Disso resulta ser inevitável conceber a 
equidade também como uma espécie de 
justiça, uma vez que ela se encontra 
acima do justo legal (nomikon díkaion) 
e abaixo do justo natural (physikon 
díkaion). Todavia, somente poderá ser 
exercida pelo homem virtuoso que é 
capaz de escolher e praticar atos 
equitativos. Em suma, a equidade pode 
ser compreendia na filosofia aristotélica 
como um instrumento de justiça formal, 
voltada a solucionar conflitos entre 
disposições normativas conflitantes, 
mas a sua concretização dependerá da 
existência de uma disposição de caráter 
no indivíduo que deve realizar o ato. 
Considerações finais 
Ao compreendermos equidade e justiça 
como conceitos que possuem uma forte 
identidade entre si, estamos trazendo a 
virtude da equidade para o centro da 
discussão em torno da ética. Já que as 
quatro virtudes cardeais de Platão – que 
foram incorporadas por Aristóteles em 
sua obra e acrescidas de outras – são 
Prudência (phronesis), Coragem 
(andreía), Verdade (sophrosyne, que 
muitos traduzem como Sabedoria, 
inclusive Höffe) e Justiça (dikaiosyne), 
percebe-se que para o pensamento 
filosófico desenvolvido na Antiga 
Grécia a equidade ia além de uma mera 
fonte de Direito ou simples instrumento 
de justiça formal, como atualmente 
concebida: constituía-se numa virtude 
de importância central para o 
desenvolvimento ético de um homem 
bom. 
 
Referências 
ARISTÓTELES. Ética a Nicômaco. São Paulo: 
Martin Claret, 2002. 
_____. Retorica. Roma-Bari: Laterza, 1961. 

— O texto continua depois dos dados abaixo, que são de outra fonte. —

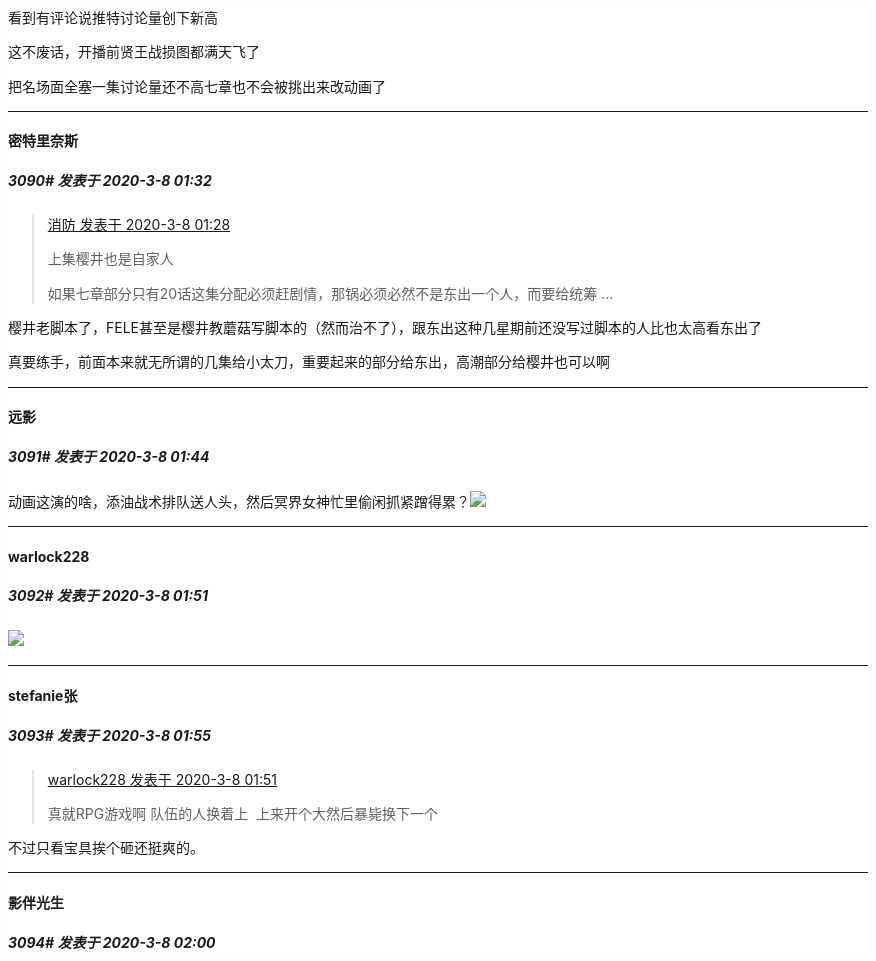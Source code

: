 
看到有评论说推特讨论量创下新高

这不废话，开播前贤王战损图都满天飞了

把名场面全塞一集讨论量还不高七章也不会被挑出来改动画了


-----

####  密特里奈斯  
##### 3090#       发表于 2020-3-8 01:32


<blockquote><a href="httphttps://bbs.saraba1st.com/2b/forum.php?mod=redirect&amp;goto=findpost&amp;pid=46653190&amp;ptid=1729513" target="_blank">消防 发表于 2020-3-8 01:28</a>

上集樱井也是自家人

如果七章部分只有20话这集分配必须赶剧情，那锅必须必然不是东出一个人，而要给统筹 ...</blockquote>
樱井老脚本了，FELE甚至是樱井教蘑菇写脚本的（然而治不了），跟东出这种几星期前还没写过脚本的人比也太高看东出了

真要练手，前面本来就无所谓的几集给小太刀，重要起来的部分给东出，高潮部分给樱井也可以啊


-----

####  远影  
##### 3091#       发表于 2020-3-8 01:44


动画这演的啥，添油战术排队送人头，然后冥界女神忙里偷闲抓紧蹭得累？<img src="https://static.saraba1st.com/image/smiley/face2017/067.png" referrerpolicy="no-referrer">


-----

####  warlock228  
##### 3092#       发表于 2020-3-8 01:51


<img src="https://static.saraba1st.com/image/smiley/face2017/068.png" referrerpolicy="no-referrer">


-----

####  stefanie张  
##### 3093#       发表于 2020-3-8 01:55


<blockquote><a href="httphttps://bbs.saraba1st.com/2b/forum.php?mod=redirect&amp;goto=findpost&amp;pid=46653331&amp;ptid=1729513" target="_blank">warlock228 发表于 2020-3-8 01:51</a>

真就RPG游戏啊 队伍的人换着上  上来开个大然后暴毙换下一个</blockquote>
不过只看宝具挨个砸还挺爽的。


-----

####  影伴光生  
##### 3094#       发表于 2020-3-8 02:00
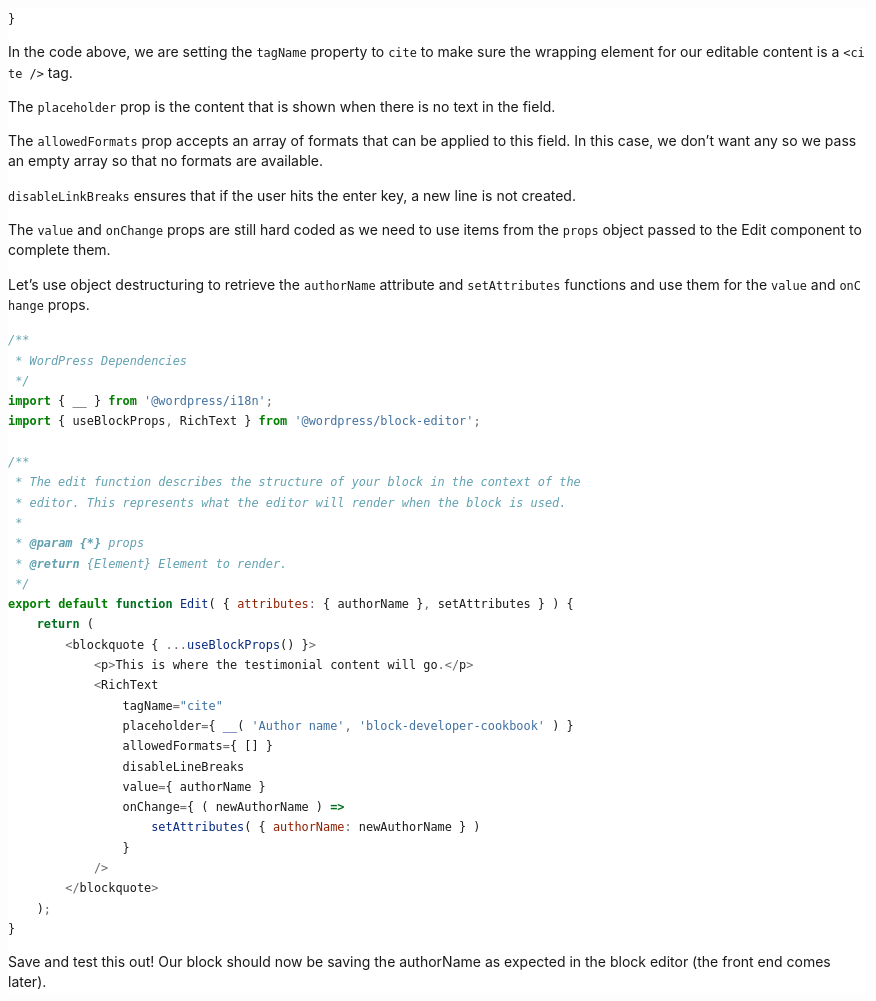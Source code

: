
 ```js
}
```

In the code above, we are setting the `tagName` property to `cite` to make sure the wrapping element for our editable content is a `<cite />` tag.

The `placeholder` prop is the content that is shown when there is no text in the field.

The `allowedFormats` prop accepts an array of formats that can be applied to this field. In this case, we don’t want any so we pass an empty array so that no formats are available.

`disableLinkBreaks` ensures that if the user hits the enter key, a new line is not created.

The `value` and `onChange` props are still hard coded as we need to use items from the `props` object passed to the Edit component to complete them.

Let’s use object destructuring to retrieve the `authorName` attribute and `setAttributes` functions and use them for the `value` and `onChange` props.

```js
/**
 * WordPress Dependencies
 */
import { __ } from '@wordpress/i18n';
import { useBlockProps, RichText } from '@wordpress/block-editor';

/**
 * The edit function describes the structure of your block in the context of the
 * editor. This represents what the editor will render when the block is used.
 *
 * @param {*} props
 * @return {Element} Element to render.
 */
export default function Edit( { attributes: { authorName }, setAttributes } ) {
	return (
		<blockquote { ...useBlockProps() }>
			<p>This is where the testimonial content will go.</p>
			<RichText
				tagName="cite"
				placeholder={ __( 'Author name', 'block-developer-cookbook' ) }
				allowedFormats={ [] }
				disableLineBreaks
				value={ authorName }
				onChange={ ( newAuthorName ) =>
					setAttributes( { authorName: newAuthorName } )
				}
			/>
		</blockquote>
	);
}
```

Save and test this out! Our block should now be saving the authorName as expected in the block editor (the front end comes later).
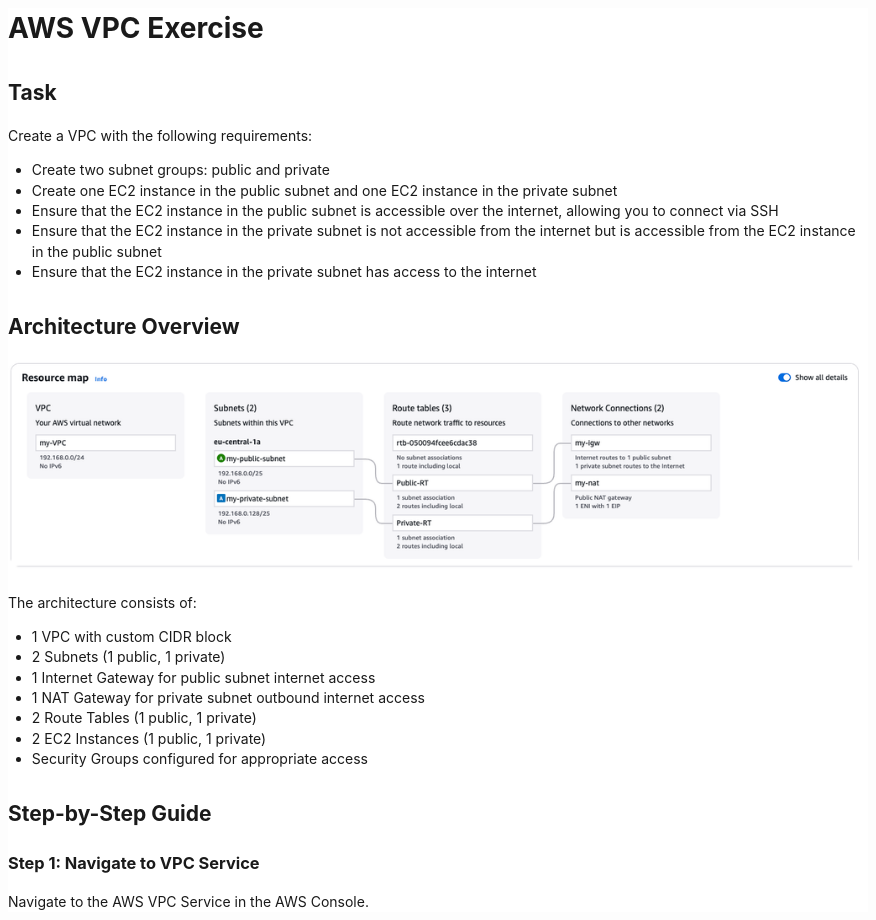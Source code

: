 # AWS VPC Exercise

## Task

Create a VPC with the following requirements:

- Create two subnet groups: public and private
- Create one EC2 instance in the public subnet and one EC2 instance in the private subnet
- Ensure that the EC2 instance in the public subnet is accessible over the internet, allowing you to connect via SSH
- Ensure that the EC2 instance in the private subnet is not accessible from the internet but is accessible from the EC2 instance in the public subnet
- Ensure that the EC2 instance in the private subnet has access to the internet

## Architecture Overview

![VPC Diagram](img/full-VPC-diagram-15.png)

The architecture consists of:

- 1 VPC with custom CIDR block
- 2 Subnets (1 public, 1 private)
- 1 Internet Gateway for public subnet internet access
- 1 NAT Gateway for private subnet outbound internet access
- 2 Route Tables (1 public, 1 private)
- 2 EC2 Instances (1 public, 1 private)
- Security Groups configured for appropriate access

## Step-by-Step Guide

### Step 1: Navigate to VPC Service

Navigate to the AWS VPC Service in the AWS Console.

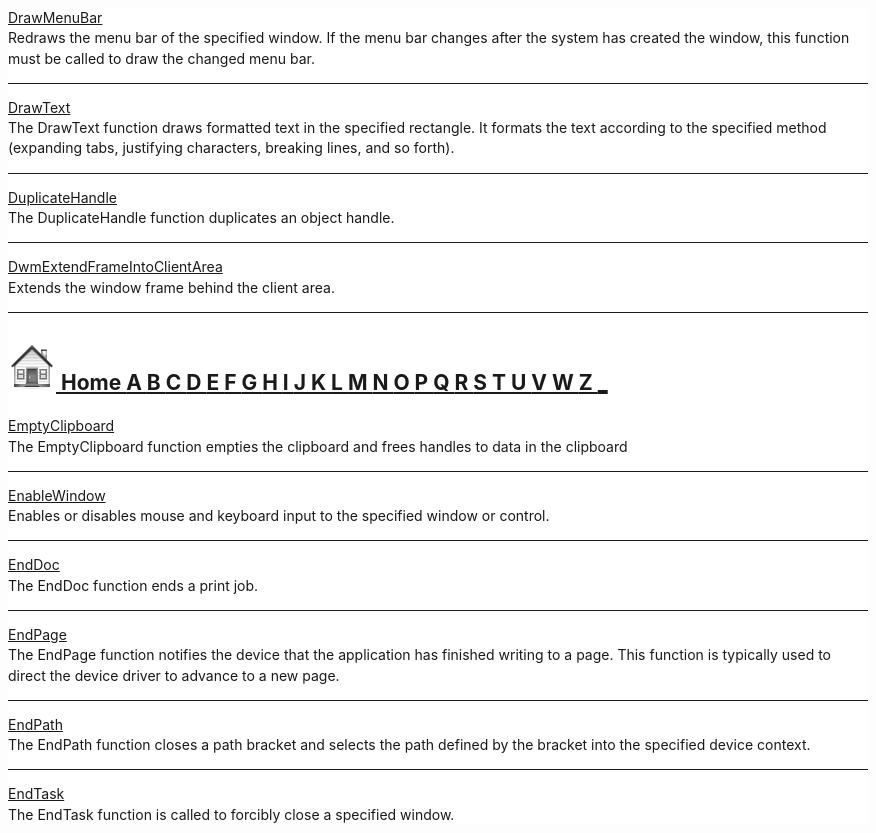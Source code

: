 [DrawMenuBar](libraries/user32/DrawMenuBar.md)  
Redraws the menu bar of the specified window. If the menu bar changes after the system has created the window, this function must be called to draw the changed menu bar.  

***  

[DrawText](libraries/user32/DrawText.md)  
The DrawText function draws formatted text in the specified rectangle. It formats the text according to the specified method (expanding tabs, justifying characters, breaking lines, and so forth).   

***  

[DuplicateHandle](libraries/kernel32/DuplicateHandle.md)  
The DuplicateHandle function duplicates an object handle. 
  

***  

[DwmExtendFrameIntoClientArea](libraries/dwmapi/DwmExtendFrameIntoClientArea.md)  
Extends the window frame behind the client area.  

***  


## [<img src="images/home.png"> Home ](https://github.com/VFPX/Win32API)[A ](#A)[B ](#B)[C ](#C)[D ](#D)[E ](#E)[F ](#F)[G ](#G)[H ](#H)[I ](#I)[J ](#J)[K ](#K)[L ](#L)[M ](#M)[N ](#N)[O ](#O)[P ](#P)[Q ](#Q)[R ](#R)[S ](#S)[T ](#T)[U ](#U)[V ](#V)[W ](#W)[Z ](#Z)[_ ](#_)
<a name="E"></a>[EmptyClipboard](libraries/user32/EmptyClipboard.md)  
The EmptyClipboard function empties the clipboard and frees handles to data in the clipboard  

***  

[EnableWindow](libraries/user32/EnableWindow.md)  
Enables or disables mouse and keyboard input to the specified window or control.  

***  

[EndDoc](libraries/gdi32/EndDoc.md)  
The EndDoc function ends a print job.  

***  

[EndPage](libraries/gdi32/EndPage.md)  
The EndPage function notifies the device that the application has finished writing to a page. This function is typically used to direct the device driver to advance to a new page.  

***  

[EndPath](libraries/gdi32/EndPath.md)  
The EndPath function closes a path bracket and selects the path defined by the bracket into the specified device context.  

***  

[EndTask](libraries/user32/EndTask.md)  
The EndTask function is called to forcibly close a specified window.  
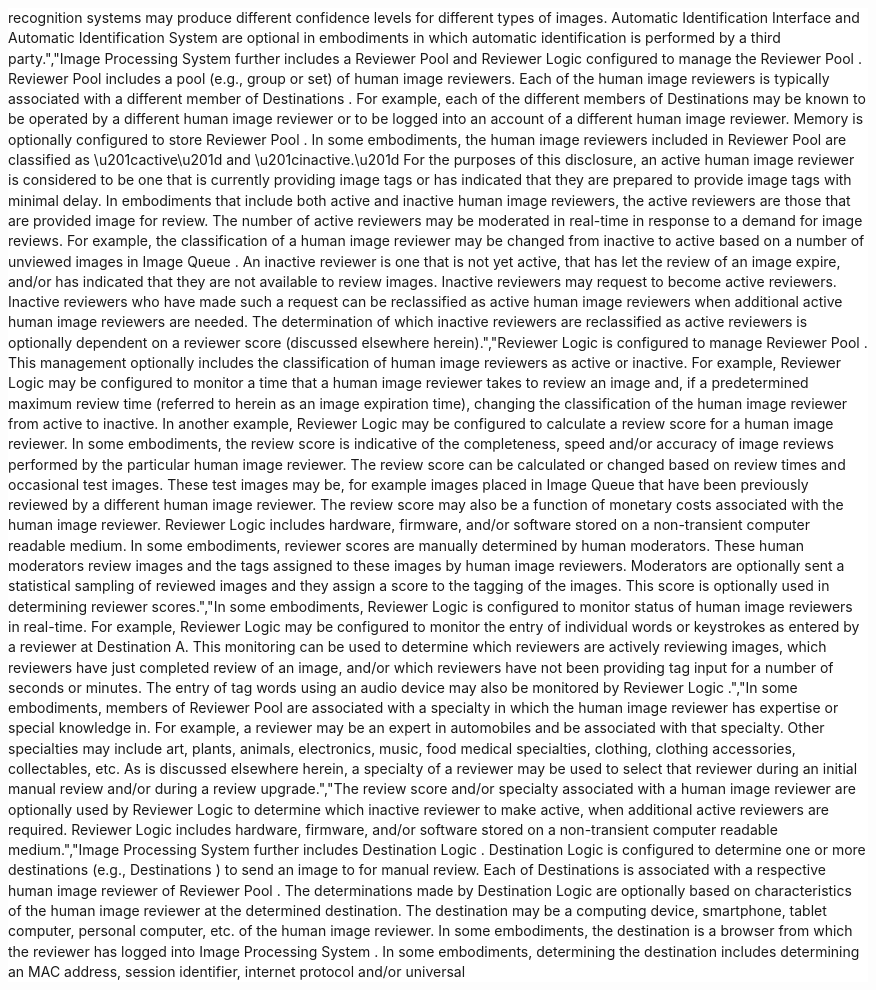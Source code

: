 recognition systems may produce different confidence levels for different types of images. Automatic Identification Interface  and Automatic Identification System  are optional in embodiments in which automatic identification is performed by a third party.","Image Processing System  further includes a Reviewer Pool  and Reviewer Logic  configured to manage the Reviewer Pool . Reviewer Pool  includes a pool (e.g., group or set) of human image reviewers. Each of the human image reviewers is typically associated with a different member of Destinations . For example, each of the different members of Destinations  may be known to be operated by a different human image reviewer or to be logged into an account of a different human image reviewer. Memory  is optionally configured to store Reviewer Pool . In some embodiments, the human image reviewers included in Reviewer Pool  are classified as \u201cactive\u201d and \u201cinactive.\u201d For the purposes of this disclosure, an active human image reviewer is considered to be one that is currently providing image tags or has indicated that they are prepared to provide image tags with minimal delay. In embodiments that include both active and inactive human image reviewers, the active reviewers are those that are provided image for review. The number of active reviewers may be moderated in real-time in response to a demand for image reviews. For example, the classification of a human image reviewer may be changed from inactive to active based on a number of unviewed images in Image Queue . An inactive reviewer is one that is not yet active, that has let the review of an image expire, and\/or has indicated that they are not available to review images. Inactive reviewers may request to become active reviewers. Inactive reviewers who have made such a request can be reclassified as active human image reviewers when additional active human image reviewers are needed. The determination of which inactive reviewers are reclassified as active reviewers is optionally dependent on a reviewer score (discussed elsewhere herein).","Reviewer Logic  is configured to manage Reviewer Pool . This management optionally includes the classification of human image reviewers as active or inactive. For example, Reviewer Logic  may be configured to monitor a time that a human image reviewer takes to review an image and, if a predetermined maximum review time (referred to herein as an image expiration time), changing the classification of the human image reviewer from active to inactive. In another example, Reviewer Logic  may be configured to calculate a review score for a human image reviewer. In some embodiments, the review score is indicative of the completeness, speed and\/or accuracy of image reviews performed by the particular human image reviewer. The review score can be calculated or changed based on review times and occasional test images. These test images may be, for example images placed in Image Queue  that have been previously reviewed by a different human image reviewer. The review score may also be a function of monetary costs associated with the human image reviewer. Reviewer Logic  includes hardware, firmware, and\/or software stored on a non-transient computer readable medium. In some embodiments, reviewer scores are manually determined by human moderators. These human moderators review images and the tags assigned to these images by human image reviewers. Moderators are optionally sent a statistical sampling of reviewed images and they assign a score to the tagging of the images. This score is optionally used in determining reviewer scores.","In some embodiments, Reviewer Logic  is configured to monitor status of human image reviewers in real-time. For example, Reviewer Logic  may be configured to monitor the entry of individual words or keystrokes as entered by a reviewer at Destination A. This monitoring can be used to determine which reviewers are actively reviewing images, which reviewers have just completed review of an image, and\/or which reviewers have not been providing tag input for a number of seconds or minutes. The entry of tag words using an audio device may also be monitored by Reviewer Logic .","In some embodiments, members of Reviewer Pool  are associated with a specialty in which the human image reviewer has expertise or special knowledge in. For example, a reviewer may be an expert in automobiles and be associated with that specialty. Other specialties may include art, plants, animals, electronics, music, food medical specialties, clothing, clothing accessories, collectables, etc. As is discussed elsewhere herein, a specialty of a reviewer may be used to select that reviewer during an initial manual review and\/or during a review upgrade.","The review score and\/or specialty associated with a human image reviewer are optionally used by Reviewer Logic  to determine which inactive reviewer to make active, when additional active reviewers are required. Reviewer Logic  includes hardware, firmware, and\/or software stored on a non-transient computer readable medium.","Image Processing System  further includes Destination Logic . Destination Logic  is configured to determine one or more destinations (e.g., Destinations ) to send an image to for manual review. Each of Destinations  is associated with a respective human image reviewer of Reviewer Pool . The determinations made by Destination Logic  are optionally based on characteristics of the human image reviewer at the determined destination. The destination may be a computing device, smartphone, tablet computer, personal computer, etc. of the human image reviewer. In some embodiments, the destination is a browser from which the reviewer has logged into Image Processing System . In some embodiments, determining the destination includes determining an MAC address, session identifier, internet protocol and\/or universal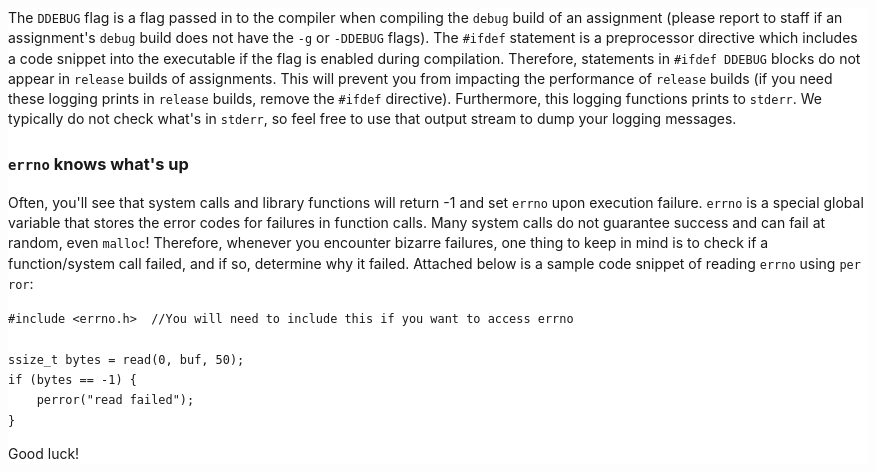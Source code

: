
```
```
The `DDEBUG` flag is a flag passed in to the compiler when compiling the `debug` build of an assignment (please report to staff if an assignment's `debug` build does not have the `-g` or `-DDEBUG` flags). The `#ifdef` statement is a preprocessor directive which includes a code snippet into the executable if the flag is enabled during compilation. Therefore, statements in `#ifdef DDEBUG` blocks do not appear in `release` builds of assignments. This will prevent you from impacting the performance of `release` builds (if you need these logging prints in `release` builds, remove the `#ifdef` directive). Furthermore, this logging functions prints to `stderr`. We typically do not check what's in `stderr`, so feel free to use that output stream to dump your logging messages.

### `errno` knows what's up

Often, you'll see that system calls and library functions will return -1 and set `errno` upon execution failure. `errno` is a special global variable that stores the error codes for failures in function calls. Many system calls do not guarantee success and can fail at random, even `malloc`! Therefore, whenever you encounter bizarre failures, one thing to keep in mind is to check if a function/system call failed, and if so, determine why it failed. Attached below is a sample code snippet of reading `errno` using `perror`:
```
#include <errno.h>  //You will need to include this if you want to access errno 

ssize_t bytes = read(0, buf, 50);
if (bytes == -1) {
    perror("read failed");
}
```

Good luck!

BITTAR, E. C. B. Curso de Ética Aristotélica. 
São Paulo: Manole, 2003. 
DAVID, R.; BLANC-JOUVAN, X. Le droit 
anglais. Paris: PUF, 2001. 
HÖFFE, O. Giustizia Política. Bologna: Il 
Mulino, 1995. 
PERELMAN, C. La Giustizia. Torino: 
Giappichelli, 1991 
SOARES, G. F. S. Curso de Direito 
Internacional Público. São Paulo: Atlas, 2002.